> EXERCISE:
Beginning at the top of the data below, write out every line exactly until you reach the line with "the comb itself", and include that line.

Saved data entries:

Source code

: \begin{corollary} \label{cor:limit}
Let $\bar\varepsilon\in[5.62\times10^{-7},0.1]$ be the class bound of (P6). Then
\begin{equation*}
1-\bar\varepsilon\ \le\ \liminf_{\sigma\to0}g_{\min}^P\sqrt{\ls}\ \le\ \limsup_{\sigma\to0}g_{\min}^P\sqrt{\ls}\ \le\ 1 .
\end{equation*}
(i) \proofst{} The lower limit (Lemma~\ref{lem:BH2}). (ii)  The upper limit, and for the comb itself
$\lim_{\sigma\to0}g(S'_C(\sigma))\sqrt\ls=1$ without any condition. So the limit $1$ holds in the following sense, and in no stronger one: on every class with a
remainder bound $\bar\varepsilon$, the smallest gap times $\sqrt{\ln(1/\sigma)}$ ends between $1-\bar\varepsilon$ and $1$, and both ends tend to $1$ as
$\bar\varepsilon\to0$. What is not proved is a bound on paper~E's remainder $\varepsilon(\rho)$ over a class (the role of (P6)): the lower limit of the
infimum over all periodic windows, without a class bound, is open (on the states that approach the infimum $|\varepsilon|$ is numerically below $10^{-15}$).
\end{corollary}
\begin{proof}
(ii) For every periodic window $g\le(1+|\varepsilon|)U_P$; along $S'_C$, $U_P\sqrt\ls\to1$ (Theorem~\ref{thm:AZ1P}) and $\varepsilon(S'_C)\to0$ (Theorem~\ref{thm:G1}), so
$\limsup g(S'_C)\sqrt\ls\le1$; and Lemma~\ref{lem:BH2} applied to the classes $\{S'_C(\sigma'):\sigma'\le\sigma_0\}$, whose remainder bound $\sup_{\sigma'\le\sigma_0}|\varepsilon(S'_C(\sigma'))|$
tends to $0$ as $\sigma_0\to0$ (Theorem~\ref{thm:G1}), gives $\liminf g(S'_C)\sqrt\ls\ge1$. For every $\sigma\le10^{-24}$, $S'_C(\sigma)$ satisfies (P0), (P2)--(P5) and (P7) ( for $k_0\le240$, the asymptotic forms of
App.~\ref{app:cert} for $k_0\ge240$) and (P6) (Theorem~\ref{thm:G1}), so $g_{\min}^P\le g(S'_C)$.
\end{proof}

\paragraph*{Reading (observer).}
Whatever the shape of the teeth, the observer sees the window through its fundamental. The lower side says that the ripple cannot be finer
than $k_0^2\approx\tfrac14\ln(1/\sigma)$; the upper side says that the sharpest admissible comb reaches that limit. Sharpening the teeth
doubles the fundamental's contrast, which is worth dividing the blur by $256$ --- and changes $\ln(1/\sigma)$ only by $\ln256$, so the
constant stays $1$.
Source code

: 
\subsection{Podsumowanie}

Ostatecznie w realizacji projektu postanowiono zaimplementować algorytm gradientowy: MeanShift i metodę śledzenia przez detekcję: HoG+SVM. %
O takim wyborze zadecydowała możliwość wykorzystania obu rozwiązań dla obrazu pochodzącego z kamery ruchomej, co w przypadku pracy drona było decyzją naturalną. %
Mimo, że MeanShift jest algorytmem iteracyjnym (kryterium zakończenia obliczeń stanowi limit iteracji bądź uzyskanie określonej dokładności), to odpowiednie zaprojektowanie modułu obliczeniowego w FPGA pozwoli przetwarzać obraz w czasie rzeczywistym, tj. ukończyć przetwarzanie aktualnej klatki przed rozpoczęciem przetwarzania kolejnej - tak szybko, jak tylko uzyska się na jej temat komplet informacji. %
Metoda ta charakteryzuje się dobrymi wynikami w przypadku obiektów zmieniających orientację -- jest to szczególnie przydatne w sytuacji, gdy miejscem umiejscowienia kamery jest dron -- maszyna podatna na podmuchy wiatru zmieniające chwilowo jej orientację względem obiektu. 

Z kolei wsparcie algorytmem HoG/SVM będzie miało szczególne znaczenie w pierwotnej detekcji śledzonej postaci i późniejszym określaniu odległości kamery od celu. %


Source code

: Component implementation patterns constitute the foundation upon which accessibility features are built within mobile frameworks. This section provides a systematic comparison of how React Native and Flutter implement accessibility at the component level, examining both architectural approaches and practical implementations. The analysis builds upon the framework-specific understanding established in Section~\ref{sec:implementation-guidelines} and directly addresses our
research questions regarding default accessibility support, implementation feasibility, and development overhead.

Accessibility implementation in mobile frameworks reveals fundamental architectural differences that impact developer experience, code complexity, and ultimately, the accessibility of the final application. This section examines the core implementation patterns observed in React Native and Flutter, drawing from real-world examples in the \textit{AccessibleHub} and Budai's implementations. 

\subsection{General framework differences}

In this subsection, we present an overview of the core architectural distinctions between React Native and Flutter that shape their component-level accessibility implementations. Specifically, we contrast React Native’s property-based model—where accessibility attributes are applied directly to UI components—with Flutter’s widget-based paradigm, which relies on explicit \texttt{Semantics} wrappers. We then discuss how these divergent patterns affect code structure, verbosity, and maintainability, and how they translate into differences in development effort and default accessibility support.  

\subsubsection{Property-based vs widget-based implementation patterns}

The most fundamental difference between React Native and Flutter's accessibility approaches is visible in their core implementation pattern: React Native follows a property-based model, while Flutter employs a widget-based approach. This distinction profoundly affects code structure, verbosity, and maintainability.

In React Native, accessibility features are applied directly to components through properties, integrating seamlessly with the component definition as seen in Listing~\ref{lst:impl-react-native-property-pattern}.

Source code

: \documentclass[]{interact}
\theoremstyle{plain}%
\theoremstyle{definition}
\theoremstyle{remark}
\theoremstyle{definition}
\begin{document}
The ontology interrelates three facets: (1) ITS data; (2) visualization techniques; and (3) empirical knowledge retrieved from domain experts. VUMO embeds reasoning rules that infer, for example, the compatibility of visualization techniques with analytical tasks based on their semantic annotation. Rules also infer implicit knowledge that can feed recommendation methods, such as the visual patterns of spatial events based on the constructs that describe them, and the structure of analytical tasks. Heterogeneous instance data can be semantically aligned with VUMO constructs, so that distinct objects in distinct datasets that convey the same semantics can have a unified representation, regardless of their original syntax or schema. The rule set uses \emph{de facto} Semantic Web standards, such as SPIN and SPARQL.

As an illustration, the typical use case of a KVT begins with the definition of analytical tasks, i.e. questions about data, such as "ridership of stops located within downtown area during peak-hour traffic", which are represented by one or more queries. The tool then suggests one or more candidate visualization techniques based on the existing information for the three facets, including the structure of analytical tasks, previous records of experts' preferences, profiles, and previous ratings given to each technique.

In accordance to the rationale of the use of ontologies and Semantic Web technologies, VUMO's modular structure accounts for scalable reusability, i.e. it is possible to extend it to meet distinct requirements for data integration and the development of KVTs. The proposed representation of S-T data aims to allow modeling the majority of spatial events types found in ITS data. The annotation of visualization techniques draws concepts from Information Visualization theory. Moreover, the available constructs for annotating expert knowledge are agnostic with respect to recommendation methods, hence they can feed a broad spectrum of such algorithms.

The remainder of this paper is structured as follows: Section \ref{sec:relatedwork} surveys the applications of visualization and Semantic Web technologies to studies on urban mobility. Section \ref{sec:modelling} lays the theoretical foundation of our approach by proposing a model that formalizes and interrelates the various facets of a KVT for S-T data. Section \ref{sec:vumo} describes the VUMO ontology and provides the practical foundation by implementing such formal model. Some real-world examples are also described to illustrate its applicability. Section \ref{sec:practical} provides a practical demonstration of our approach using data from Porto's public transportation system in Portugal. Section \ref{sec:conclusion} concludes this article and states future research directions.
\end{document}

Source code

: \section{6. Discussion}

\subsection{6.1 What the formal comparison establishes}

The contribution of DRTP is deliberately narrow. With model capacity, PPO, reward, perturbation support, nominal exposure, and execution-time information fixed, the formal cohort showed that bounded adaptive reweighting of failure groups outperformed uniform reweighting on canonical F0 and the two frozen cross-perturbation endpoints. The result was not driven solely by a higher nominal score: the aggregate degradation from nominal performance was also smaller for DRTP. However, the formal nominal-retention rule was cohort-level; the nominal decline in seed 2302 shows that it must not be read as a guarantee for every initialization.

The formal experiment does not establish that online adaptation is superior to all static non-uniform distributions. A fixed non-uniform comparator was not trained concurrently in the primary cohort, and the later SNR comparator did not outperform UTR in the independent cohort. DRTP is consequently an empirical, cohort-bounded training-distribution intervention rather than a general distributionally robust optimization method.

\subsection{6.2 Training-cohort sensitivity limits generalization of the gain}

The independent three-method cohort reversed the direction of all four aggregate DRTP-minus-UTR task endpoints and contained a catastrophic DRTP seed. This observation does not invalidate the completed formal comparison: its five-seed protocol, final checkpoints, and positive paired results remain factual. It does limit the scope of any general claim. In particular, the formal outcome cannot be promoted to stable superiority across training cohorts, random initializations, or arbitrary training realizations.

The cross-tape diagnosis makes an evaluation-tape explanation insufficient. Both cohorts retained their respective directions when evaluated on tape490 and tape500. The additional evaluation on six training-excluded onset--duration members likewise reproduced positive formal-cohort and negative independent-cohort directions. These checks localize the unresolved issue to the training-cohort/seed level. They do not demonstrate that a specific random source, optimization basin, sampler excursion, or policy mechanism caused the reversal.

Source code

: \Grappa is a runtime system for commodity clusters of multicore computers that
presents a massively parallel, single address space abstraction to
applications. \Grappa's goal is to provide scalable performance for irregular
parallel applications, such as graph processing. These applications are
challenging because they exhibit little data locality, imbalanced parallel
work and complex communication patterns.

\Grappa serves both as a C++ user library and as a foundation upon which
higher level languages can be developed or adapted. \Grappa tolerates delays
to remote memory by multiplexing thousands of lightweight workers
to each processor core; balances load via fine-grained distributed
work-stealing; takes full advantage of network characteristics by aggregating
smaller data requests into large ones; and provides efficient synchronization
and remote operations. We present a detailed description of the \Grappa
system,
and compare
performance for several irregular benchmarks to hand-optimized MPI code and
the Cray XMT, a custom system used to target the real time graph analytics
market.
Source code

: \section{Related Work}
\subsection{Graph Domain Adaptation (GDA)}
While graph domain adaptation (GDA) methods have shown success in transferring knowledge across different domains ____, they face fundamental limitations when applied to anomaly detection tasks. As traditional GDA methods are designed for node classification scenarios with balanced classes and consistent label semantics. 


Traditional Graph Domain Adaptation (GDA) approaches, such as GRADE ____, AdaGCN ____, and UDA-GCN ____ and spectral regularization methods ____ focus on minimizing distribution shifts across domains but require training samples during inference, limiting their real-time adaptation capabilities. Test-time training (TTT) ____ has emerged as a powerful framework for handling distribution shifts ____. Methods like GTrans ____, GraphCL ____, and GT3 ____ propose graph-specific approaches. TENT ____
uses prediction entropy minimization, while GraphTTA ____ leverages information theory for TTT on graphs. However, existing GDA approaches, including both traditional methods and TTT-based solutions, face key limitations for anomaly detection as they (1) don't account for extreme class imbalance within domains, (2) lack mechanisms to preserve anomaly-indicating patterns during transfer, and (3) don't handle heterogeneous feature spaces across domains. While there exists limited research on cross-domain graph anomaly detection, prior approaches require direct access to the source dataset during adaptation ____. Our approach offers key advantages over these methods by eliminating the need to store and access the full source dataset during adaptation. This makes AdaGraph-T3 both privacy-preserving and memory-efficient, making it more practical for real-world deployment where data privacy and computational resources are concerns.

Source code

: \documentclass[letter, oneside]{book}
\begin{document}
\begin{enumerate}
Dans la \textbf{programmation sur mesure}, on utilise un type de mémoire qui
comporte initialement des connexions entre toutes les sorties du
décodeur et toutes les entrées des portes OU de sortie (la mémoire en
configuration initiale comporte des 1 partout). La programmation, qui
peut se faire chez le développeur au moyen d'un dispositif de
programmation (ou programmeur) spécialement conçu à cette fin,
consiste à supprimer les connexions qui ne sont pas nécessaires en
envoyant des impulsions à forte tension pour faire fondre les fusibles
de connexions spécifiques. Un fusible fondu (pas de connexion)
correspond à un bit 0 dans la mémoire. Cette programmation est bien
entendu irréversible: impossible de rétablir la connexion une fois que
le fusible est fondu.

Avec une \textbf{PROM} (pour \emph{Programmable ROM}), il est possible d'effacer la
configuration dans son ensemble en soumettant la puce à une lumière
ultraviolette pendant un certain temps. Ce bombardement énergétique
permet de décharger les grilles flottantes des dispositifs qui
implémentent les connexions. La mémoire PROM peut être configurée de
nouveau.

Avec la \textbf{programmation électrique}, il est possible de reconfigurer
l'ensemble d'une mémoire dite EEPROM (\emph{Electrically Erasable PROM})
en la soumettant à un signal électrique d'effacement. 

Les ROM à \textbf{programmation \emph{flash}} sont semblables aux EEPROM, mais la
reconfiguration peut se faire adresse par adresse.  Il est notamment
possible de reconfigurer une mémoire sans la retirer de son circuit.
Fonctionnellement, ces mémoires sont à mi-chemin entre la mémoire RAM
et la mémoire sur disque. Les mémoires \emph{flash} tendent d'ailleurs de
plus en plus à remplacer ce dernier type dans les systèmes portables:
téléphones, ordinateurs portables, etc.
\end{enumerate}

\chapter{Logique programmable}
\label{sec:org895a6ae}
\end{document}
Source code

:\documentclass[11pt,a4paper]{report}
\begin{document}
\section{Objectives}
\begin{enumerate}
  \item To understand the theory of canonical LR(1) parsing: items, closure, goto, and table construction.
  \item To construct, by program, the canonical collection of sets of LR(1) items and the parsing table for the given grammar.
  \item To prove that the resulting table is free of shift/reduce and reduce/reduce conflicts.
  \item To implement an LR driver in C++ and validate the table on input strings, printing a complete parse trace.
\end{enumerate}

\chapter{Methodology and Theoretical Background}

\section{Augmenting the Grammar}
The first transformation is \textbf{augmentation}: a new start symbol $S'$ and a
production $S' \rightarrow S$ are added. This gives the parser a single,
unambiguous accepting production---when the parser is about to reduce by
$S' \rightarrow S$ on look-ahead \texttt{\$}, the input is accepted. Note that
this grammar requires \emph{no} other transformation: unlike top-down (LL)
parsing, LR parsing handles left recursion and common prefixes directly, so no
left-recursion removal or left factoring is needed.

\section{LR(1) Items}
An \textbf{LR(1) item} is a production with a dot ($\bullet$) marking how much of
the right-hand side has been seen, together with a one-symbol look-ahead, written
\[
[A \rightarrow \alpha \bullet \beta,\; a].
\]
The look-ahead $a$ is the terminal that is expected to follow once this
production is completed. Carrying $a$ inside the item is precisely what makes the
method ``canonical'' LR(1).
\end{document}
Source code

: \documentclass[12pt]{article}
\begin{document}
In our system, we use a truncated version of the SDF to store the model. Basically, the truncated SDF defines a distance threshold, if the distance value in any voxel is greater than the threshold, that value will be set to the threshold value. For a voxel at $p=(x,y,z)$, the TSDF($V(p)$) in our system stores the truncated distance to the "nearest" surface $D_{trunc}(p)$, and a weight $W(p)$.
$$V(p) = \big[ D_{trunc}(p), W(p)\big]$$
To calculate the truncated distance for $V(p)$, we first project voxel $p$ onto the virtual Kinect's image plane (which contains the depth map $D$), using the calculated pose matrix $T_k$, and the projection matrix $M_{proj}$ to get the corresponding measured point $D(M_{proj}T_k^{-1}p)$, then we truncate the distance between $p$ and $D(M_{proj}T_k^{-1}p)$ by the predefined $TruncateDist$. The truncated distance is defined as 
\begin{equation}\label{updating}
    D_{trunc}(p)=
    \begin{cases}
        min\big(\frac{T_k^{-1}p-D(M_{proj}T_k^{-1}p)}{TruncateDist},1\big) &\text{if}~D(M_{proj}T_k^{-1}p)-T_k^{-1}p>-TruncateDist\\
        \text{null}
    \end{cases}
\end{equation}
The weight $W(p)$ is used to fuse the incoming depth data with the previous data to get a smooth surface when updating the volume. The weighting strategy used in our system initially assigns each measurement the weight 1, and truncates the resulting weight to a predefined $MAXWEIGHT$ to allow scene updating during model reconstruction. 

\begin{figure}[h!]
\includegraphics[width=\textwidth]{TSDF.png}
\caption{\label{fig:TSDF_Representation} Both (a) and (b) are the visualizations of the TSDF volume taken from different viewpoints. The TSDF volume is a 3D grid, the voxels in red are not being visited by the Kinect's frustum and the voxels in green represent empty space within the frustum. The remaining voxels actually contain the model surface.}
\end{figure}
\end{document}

> ANSWER SECTION:
Source code

: \begin{corollary} \label{cor:limit}
Let $\bar\varepsilon\in[5.62\times10^{-7},0.1]$ be the class bound of (P6). Then
\begin{equation*}
1-\bar\varepsilon\ \le\ \liminf_{\sigma\to0}g_{\min}^P\sqrt{\ls}\ \le\ \limsup_{\sigma\to0}g_{\min}^P\sqrt{\ls}\ \le\ 1 .
\end{equation*}
(i) \proofst{} The lower limit (Lemma~\ref{lem:BH2}). (ii)  The upper limit, and for the comb itself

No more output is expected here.